E foi assim que surgiram os Ender. Estou muito satisfeito por ter descoberto que existe uma comunidade metálica na pequena ilha onde nasceu a minha família. Todas as vezes que vou lá, quase tudo é um mistério, pois existem tantas histórias e pessoas que desconheço. Passo o tempo a imaginar como é a vida lá, como as pessoas encontram a sua música e como a partilham. Quero aprender sobre a "cena" local. Sinto enorme orgulho em ser português. Todos os descendentes de portugueses que vivem perto de mim também sentem o mesmo. Os portugueses sempre tiveram um grande sentido de comunidade. No Faial da Terra todos olham uns pelos outros. Lá a cultura é muito diferente da americana. Aqui as pessoas estão sempre a tentar passar por cima umas das outras, as ruas nem sempre são seguras e temos que estar constantemente a olhar por cima do ombro. Quando estou no Faial da Terra sinto-me seguro e rodeado por uma cultura de amor, muito parecida com a cena metálica de Nova Jérsia.
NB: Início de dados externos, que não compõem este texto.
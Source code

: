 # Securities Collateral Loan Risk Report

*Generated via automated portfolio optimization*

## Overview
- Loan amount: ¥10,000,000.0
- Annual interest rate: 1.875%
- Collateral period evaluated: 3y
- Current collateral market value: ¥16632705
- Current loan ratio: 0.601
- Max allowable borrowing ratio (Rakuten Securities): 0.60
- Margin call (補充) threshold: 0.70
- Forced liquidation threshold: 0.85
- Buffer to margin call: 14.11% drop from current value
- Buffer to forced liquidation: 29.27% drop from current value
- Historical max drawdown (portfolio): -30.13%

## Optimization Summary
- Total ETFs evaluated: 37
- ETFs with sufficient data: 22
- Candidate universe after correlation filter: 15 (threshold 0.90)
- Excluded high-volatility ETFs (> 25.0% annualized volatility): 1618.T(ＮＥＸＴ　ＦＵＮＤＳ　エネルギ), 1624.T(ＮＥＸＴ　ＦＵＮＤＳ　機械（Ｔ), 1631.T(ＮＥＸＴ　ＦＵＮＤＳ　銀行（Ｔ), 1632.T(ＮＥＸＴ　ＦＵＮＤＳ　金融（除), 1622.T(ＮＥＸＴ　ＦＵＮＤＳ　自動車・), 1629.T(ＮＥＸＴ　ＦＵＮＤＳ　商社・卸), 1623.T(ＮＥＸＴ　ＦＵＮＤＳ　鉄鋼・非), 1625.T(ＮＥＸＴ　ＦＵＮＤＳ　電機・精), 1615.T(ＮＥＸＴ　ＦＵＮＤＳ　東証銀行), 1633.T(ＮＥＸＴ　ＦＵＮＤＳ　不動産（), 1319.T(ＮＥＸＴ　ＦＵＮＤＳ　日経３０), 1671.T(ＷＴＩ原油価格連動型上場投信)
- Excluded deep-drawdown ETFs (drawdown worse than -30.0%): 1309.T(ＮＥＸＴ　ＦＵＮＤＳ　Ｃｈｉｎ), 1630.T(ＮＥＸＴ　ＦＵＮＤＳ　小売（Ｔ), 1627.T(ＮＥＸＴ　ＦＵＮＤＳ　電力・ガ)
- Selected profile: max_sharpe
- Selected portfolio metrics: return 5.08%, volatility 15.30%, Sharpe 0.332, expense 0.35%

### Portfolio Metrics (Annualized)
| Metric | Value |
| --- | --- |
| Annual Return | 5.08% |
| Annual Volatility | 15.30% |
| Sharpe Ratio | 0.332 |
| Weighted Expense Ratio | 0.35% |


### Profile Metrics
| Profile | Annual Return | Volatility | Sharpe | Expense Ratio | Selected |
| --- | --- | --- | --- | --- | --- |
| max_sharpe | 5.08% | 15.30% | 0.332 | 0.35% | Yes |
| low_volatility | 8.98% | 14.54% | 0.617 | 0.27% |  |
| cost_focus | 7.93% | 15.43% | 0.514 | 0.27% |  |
O moshpit pode ser muito amalucado, mas ao teu lado está sempre um "irmão" que te vai ajudar a levantar. Todas as nossas bandas também se ajudam. Todos estão lá para ajudar a manter a "cena" viva. É muito semelhante com a vida no Faial da Terra.

Por fim, enumero algumas das bandas actualmente de topo nos Estados Unidos e com quem tivemos o prazer de partilhar o palco: Emmure, Veil Of Maya, Oceano, For The Fallen Dreams, Liferuiner, Bermuda, The Acacia Strain, Legend, Born Of Osiris, My Children My Bride, Stick To Your Guns, Suicide Silence, Volumes, The Ghost Inside, Betrayal, As Blood Runs Black, Like Moths To Flames ou Impending Doom.